• [Problem details]: Copy word for word, please, the lines of the entries below running from the one containing "tar zxf elasticsearch-8.1.0-darwin-x86_64.tar.gz -C node1" to the one containing "HTTP CA certificate", both ends included.

Extracted material START

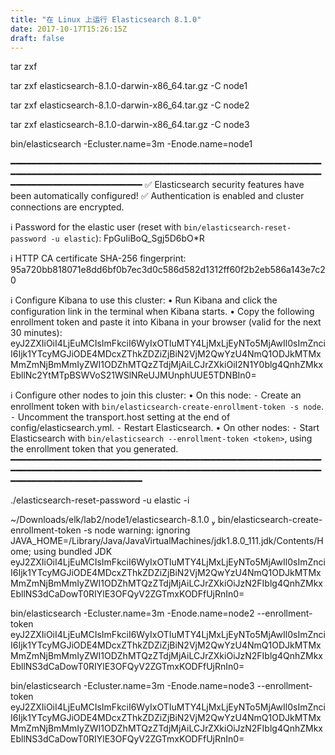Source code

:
 ```yaml
---
title: "在 Linux 上运行 Elasticsearch 8.1.0"
date: 2017-10-17T15:26:15Z
draft: false
---
```



tar zxf

tar zxf elasticsearch-8.1.0-darwin-x86_64.tar.gz -C node1

tar zxf elasticsearch-8.1.0-darwin-x86_64.tar.gz -C node2

tar zxf elasticsearch-8.1.0-darwin-x86_64.tar.gz -C node3

bin/elasticsearch -Ecluster.name=3m -Enode.name=node1

━━━━━━━━━━━━━━━━━━━━━━━━━━━━━━━━━━━━━━━━━━━━━━━━━━━━━━━━━━━━━━━━━━━━━━━━━━━━━━━━━━━━━━━━━━━━━━━━━━━━━━━━━━━━━━━━━━━━━━━━━━━━━━━━━━━━━━━━━━━━━━━
✅ Elasticsearch security features have been automatically configured!
✅ Authentication is enabled and cluster connections are encrypted.

ℹ️  Password for the elastic user (reset with `bin/elasticsearch-reset-password -u elastic`):
  FpGuIiBoQ_Sgj5D6bO*R

ℹ️  HTTP CA certificate SHA-256 fingerprint:
  95a720bb818071e8dd6bf0b7ec3d0c586d582d1312ff60f2b2eb586a143e7c20

ℹ️  Configure Kibana to use this cluster:
• Run Kibana and click the configuration link in the terminal when Kibana starts.
• Copy the following enrollment token and paste it into Kibana in your browser (valid for the next 30 minutes):
  eyJ2ZXIiOiI4LjEuMCIsImFkciI6WyIxOTIuMTY4LjMxLjEyNTo5MjAwIl0sImZnciI6Ijk1YTcyMGJiODE4MDcxZThkZDZiZjBiN2VjM2QwYzU4NmQ1ODJkMTMxMmZmNjBmMmIyZWI1ODZhMTQzZTdjMjAiLCJrZXkiOiI2N1Y0blg4QnhZMkxEbllNc2YtMTpBSWVoS21WSlNReUJMUnphUUE5TDNBIn0=

ℹ️  Configure other nodes to join this cluster:
• On this node:
  ⁃ Create an enrollment token with `bin/elasticsearch-create-enrollment-token -s node`.
  ⁃ Uncomment the transport.host setting at the end of config/elasticsearch.yml.
  ⁃ Restart Elasticsearch.
• On other nodes:
  ⁃ Start Elasticsearch with `bin/elasticsearch --enrollment-token <token>`, using the enrollment token that you generated.
━━━━━━━━━━━━━━━━━━━━━━━━━━━━━━━━━━━━━━━━━━━━━━━━━━━━━━━━━━━━━━━━━━━━━━━━━━━━━━━━━━━━━━━━━━━━━━━━━━━━━━━━━━━━━━━━━━━━━━━━━━━━━━━━━━━━━━━━━━━━━━━

./elasticsearch-reset-password -u elastic -i

 ~/Downloads/elk/lab2/node1/elasticsearch-8.1.0  bin/elasticsearch-create-enrollment-token -s node
warning: ignoring JAVA_HOME=/Library/Java/JavaVirtualMachines/jdk1.8.0_111.jdk/Contents/Home; using bundled JDK
eyJ2ZXIiOiI4LjEuMCIsImFkciI6WyIxOTIuMTY4LjMxLjEyNTo5MjAwIl0sImZnciI6Ijk1YTcyMGJiODE4MDcxZThkZDZiZjBiN2VjM2QwYzU4NmQ1ODJkMTMxMmZmNjBmMmIyZWI1ODZhMTQzZTdjMjAiLCJrZXkiOiJzN2FIblg4QnhZMkxEbllNS3dCaDowT0RIYlE3OFQyV2ZGTmxKODFfUjRnIn0=

bin/elasticsearch -Ecluster.name=3m -Enode.name=node2 --enrollment-token  eyJ2ZXIiOiI4LjEuMCIsImFkciI6WyIxOTIuMTY4LjMxLjEyNTo5MjAwIl0sImZnciI6Ijk1YTcyMGJiODE4MDcxZThkZDZiZjBiN2VjM2QwYzU4NmQ1ODJkMTMxMmZmNjBmMmIyZWI1ODZhMTQzZTdjMjAiLCJrZXkiOiJzN2FIblg4QnhZMkxEbllNS3dCaDowT0RIYlE3OFQyV2ZGTmxKODFfUjRnIn0=

bin/elasticsearch -Ecluster.name=3m -Enode.name=node3 --enrollment-token  eyJ2ZXIiOiI4LjEuMCIsImFkciI6WyIxOTIuMTY4LjMxLjEyNTo5MjAwIl0sImZnciI6Ijk1YTcyMGJiODE4MDcxZThkZDZiZjBiN2VjM2QwYzU4NmQ1ODJkMTMxMmZmNjBmMmIyZWI1ODZhMTQzZTdjMjAiLCJrZXkiOiJzN2FIblg4QnhZMkxEbllNS3dCaDowT0RIYlE3OFQyV2ZGTmxKODFfUjRnIn0=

Extracted material END

• [Expected answer]:
tar zxf elasticsearch-8.1.0-darwin-x86_64.tar.gz -C node1

tar zxf elasticsearch-8.1.0-darwin-x86_64.tar.gz -C node2

tar zxf elasticsearch-8.1.0-darwin-x86_64.tar.gz -C node3

bin/elasticsearch -Ecluster.name=3m -Enode.name=node1

━━━━━━━━━━━━━━━━━━━━━━━━━━━━━━━━━━━━━━━━━━━━━━━━━━━━━━━━━━━━━━━━━━━━━━━━━━━━━━━━━━━━━━━━━━━━━━━━━━━━━━━━━━━━━━━━━━━━━━━━━━━━━━━━━━━━━━━━━━━━━━━
✅ Elasticsearch security features have been automatically configured!
✅ Authentication is enabled and cluster connections are encrypted.

ℹ️  Password for the elastic user (reset with `bin/elasticsearch-reset-password -u elastic`):
  FpGuIiBoQ_Sgj5D6bO*R

ℹ️  HTTP CA certificate SHA-256 fingerprint:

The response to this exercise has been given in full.